> _Collected data_
━━━━━━━━━━━━━━━━━━━━

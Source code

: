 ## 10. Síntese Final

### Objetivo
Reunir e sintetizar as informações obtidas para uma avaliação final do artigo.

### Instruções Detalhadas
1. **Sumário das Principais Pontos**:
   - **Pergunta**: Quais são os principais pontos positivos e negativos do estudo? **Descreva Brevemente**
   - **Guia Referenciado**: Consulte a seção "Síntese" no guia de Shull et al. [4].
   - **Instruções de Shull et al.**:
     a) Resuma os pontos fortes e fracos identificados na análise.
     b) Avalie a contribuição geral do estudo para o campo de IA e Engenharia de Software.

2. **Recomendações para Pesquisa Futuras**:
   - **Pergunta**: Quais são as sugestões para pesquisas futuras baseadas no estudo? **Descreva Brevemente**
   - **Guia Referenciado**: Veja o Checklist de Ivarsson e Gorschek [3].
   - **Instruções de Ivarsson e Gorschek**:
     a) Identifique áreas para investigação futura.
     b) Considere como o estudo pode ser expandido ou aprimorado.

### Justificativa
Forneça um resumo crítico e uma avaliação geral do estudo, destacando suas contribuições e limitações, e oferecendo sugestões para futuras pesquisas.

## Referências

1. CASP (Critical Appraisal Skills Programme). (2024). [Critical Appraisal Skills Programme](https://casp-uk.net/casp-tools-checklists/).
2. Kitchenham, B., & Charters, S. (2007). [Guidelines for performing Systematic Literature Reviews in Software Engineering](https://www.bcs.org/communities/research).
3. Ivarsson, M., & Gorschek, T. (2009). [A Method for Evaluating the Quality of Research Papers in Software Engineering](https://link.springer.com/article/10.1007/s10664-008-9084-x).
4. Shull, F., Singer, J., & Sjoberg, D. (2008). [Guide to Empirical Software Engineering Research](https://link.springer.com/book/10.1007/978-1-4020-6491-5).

━━━━━━━━━━━━━━━━━━━━

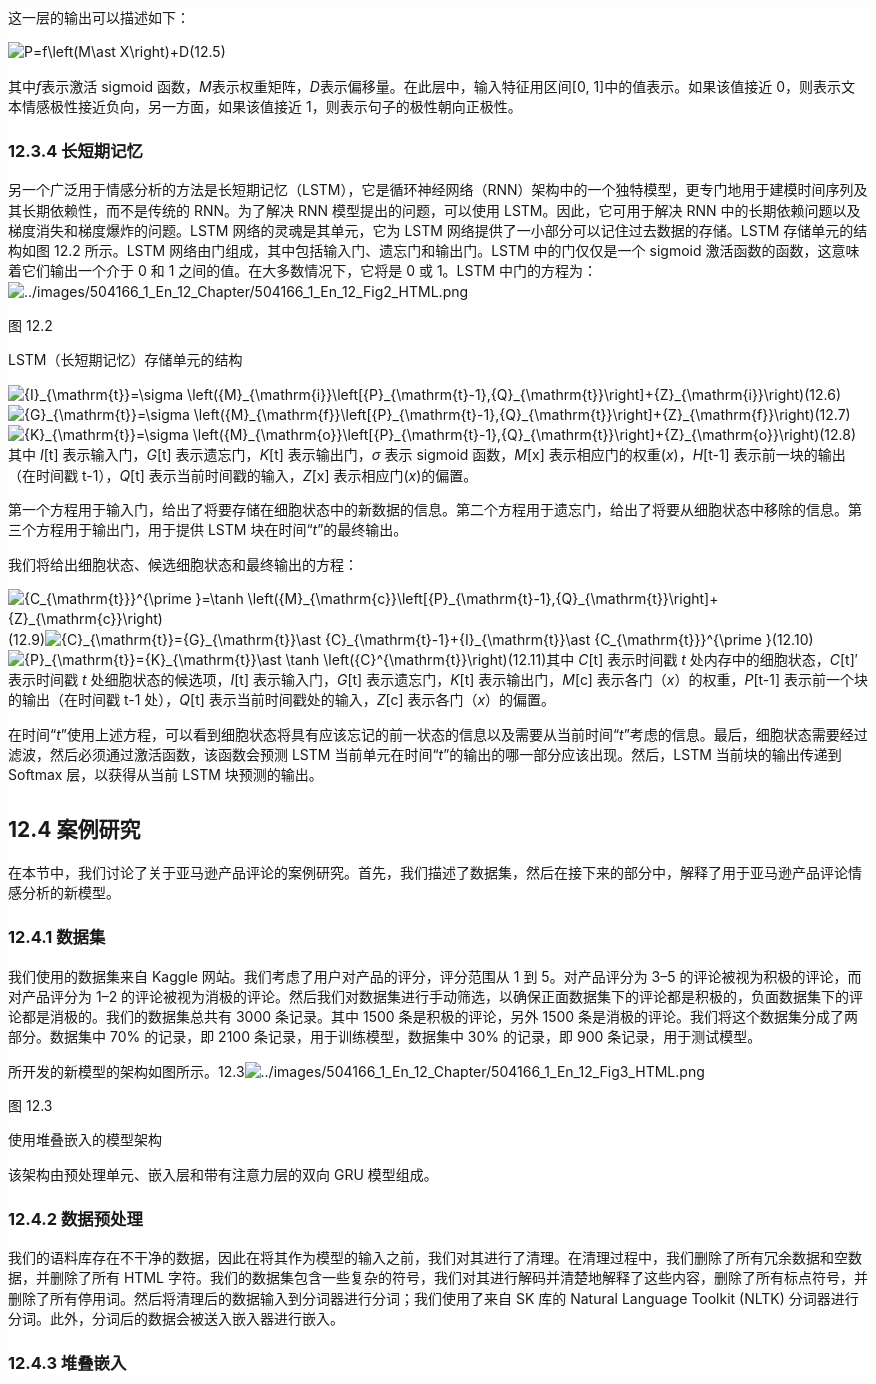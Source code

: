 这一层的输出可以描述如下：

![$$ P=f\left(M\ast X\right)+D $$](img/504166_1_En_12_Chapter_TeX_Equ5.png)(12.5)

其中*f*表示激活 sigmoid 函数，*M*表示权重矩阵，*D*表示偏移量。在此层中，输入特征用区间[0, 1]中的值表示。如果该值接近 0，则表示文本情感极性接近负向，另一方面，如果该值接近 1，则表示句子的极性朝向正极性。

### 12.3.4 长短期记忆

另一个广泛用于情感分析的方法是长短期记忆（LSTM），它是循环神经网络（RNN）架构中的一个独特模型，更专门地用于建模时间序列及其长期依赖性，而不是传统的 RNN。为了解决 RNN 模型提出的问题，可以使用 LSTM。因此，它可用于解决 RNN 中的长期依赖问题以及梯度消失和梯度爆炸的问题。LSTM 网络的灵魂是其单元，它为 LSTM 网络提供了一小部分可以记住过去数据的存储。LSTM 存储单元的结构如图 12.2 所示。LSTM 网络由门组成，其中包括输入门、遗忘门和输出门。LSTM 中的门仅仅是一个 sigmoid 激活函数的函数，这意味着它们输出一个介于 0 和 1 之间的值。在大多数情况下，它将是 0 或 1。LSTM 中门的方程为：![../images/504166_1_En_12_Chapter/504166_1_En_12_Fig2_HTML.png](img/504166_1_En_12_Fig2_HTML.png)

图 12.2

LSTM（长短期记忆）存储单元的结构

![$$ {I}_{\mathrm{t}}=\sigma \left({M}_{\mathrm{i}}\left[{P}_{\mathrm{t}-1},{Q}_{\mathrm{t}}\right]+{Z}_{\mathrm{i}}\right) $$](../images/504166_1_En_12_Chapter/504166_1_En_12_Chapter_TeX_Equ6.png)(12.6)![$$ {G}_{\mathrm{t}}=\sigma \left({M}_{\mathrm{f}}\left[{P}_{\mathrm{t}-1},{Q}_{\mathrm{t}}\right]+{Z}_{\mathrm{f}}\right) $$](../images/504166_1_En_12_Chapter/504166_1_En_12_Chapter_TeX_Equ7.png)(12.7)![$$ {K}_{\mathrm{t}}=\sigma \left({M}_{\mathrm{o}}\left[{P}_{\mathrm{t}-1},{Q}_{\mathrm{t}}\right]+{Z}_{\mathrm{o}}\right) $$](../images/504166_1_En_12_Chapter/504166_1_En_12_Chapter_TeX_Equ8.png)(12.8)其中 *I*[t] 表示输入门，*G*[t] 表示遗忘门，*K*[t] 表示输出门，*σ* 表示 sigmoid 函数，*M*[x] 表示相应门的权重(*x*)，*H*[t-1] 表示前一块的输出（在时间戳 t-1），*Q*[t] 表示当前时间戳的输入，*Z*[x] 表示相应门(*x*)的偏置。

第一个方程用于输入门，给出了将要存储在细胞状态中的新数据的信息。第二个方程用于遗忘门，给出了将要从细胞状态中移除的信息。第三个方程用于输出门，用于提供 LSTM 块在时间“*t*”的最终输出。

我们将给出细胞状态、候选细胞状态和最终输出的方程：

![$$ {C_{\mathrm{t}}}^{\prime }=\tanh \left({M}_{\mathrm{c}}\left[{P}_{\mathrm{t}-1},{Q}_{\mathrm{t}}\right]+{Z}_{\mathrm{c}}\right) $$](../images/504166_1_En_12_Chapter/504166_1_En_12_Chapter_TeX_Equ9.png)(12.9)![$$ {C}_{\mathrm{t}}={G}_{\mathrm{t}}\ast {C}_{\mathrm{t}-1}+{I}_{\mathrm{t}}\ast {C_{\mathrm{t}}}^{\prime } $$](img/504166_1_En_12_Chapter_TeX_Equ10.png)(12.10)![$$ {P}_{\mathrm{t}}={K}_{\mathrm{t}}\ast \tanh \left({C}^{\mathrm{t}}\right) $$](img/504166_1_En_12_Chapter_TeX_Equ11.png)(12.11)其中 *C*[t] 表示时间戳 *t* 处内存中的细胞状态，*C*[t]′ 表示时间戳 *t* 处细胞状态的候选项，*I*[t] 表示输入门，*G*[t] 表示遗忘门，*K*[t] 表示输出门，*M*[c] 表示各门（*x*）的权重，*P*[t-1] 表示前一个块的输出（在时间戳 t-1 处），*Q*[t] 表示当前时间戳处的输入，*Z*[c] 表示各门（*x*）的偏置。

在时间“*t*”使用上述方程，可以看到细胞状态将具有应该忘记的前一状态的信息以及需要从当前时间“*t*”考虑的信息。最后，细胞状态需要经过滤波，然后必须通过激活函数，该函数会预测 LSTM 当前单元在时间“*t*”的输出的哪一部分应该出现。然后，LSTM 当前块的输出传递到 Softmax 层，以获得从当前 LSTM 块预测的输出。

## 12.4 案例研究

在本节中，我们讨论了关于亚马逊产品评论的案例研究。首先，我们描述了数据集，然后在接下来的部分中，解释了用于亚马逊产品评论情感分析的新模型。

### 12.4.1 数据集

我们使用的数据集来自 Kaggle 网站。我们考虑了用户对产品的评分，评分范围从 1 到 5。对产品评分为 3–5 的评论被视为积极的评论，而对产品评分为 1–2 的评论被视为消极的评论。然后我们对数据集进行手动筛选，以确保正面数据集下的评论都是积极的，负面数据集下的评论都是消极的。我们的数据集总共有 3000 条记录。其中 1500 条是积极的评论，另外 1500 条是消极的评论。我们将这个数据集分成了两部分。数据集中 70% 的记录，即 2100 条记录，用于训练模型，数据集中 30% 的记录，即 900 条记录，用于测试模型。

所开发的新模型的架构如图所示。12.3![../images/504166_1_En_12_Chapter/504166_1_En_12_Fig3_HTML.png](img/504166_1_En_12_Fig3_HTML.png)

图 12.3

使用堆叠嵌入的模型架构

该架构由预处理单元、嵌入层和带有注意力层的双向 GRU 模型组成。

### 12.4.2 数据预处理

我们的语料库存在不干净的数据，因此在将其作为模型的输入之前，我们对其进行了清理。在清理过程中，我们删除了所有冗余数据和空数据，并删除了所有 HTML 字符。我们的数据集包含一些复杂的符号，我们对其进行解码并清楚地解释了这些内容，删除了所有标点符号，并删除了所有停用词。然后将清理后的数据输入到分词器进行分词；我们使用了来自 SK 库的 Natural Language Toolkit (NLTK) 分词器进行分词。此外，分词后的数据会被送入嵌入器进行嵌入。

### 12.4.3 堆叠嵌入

━━━━━━━━━━━━━━━━━━━━

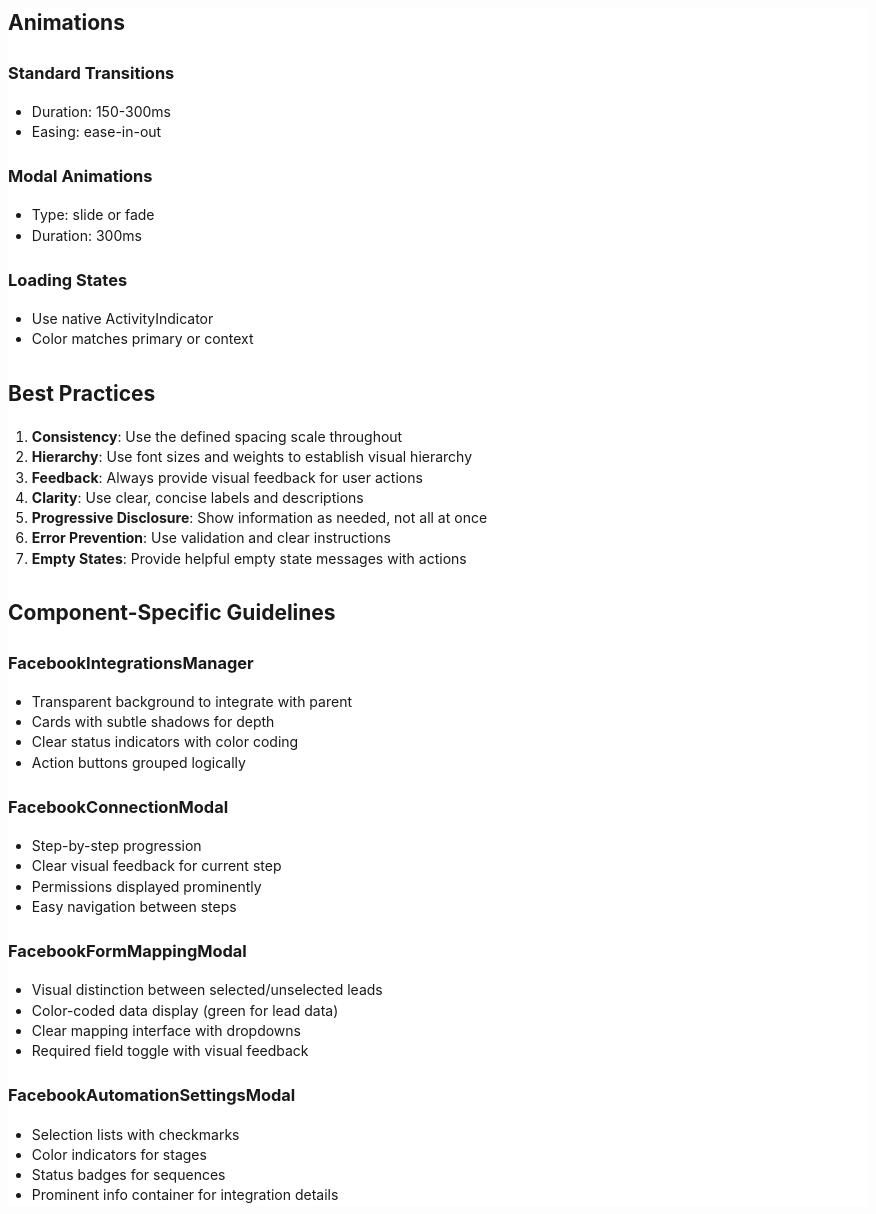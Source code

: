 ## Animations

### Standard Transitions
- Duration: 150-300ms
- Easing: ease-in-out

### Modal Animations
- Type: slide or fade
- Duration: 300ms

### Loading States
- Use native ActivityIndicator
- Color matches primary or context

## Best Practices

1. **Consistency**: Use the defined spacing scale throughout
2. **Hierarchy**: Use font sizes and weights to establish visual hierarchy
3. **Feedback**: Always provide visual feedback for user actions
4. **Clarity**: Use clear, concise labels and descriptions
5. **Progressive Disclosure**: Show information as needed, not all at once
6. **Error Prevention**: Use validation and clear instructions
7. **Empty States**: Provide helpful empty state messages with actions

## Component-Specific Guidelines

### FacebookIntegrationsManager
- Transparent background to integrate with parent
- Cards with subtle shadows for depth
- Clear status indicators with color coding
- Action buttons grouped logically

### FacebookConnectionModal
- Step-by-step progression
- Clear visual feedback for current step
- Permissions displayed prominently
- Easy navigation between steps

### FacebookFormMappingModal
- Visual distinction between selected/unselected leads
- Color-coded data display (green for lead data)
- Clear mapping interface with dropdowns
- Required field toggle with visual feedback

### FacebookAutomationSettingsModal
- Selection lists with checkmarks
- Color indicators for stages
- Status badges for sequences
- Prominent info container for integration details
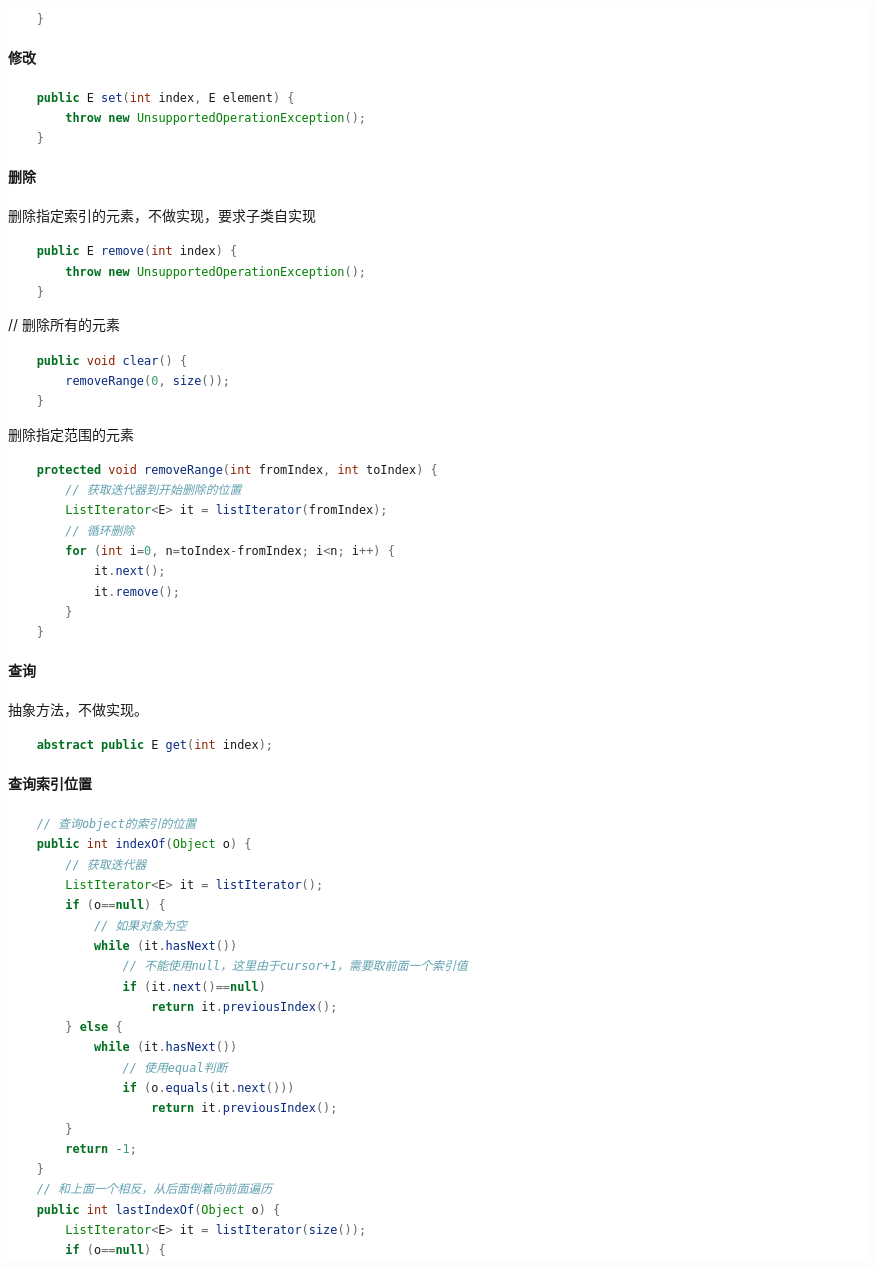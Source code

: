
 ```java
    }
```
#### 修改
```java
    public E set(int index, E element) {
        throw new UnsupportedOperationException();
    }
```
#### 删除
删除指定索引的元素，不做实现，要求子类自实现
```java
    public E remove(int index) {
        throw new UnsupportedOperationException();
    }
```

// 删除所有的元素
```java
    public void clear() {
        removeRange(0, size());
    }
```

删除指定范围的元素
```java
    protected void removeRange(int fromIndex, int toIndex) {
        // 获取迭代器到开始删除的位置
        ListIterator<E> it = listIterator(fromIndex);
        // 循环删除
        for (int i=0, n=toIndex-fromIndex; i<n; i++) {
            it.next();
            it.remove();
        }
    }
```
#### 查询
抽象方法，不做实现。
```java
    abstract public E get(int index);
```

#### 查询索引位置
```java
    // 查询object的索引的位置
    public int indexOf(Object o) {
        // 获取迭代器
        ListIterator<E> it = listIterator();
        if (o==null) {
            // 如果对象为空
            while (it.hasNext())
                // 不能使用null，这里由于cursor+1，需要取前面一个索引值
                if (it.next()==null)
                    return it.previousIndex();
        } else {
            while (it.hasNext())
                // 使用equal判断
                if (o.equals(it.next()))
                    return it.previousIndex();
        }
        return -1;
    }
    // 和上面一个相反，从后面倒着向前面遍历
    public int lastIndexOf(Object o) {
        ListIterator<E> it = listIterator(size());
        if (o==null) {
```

━━━━━━━━━━━━━━━━━━━━

> _Directions for this task_
Above are the records; copy every line in them that holds the word "Gorschek".

> _Exercise response_
   - **Guia Referenciado**: Veja o Checklist de Ivarsson e Gorschek [3].
   - **Instruções de Ivarsson e Gorschek**:
3. Ivarsson, M., & Gorschek, T. (2009). [A Method for Evaluating the Quality of Research Papers in Software Engineering](https://link.springer.com/article/10.1007/s10664-008-9084-x).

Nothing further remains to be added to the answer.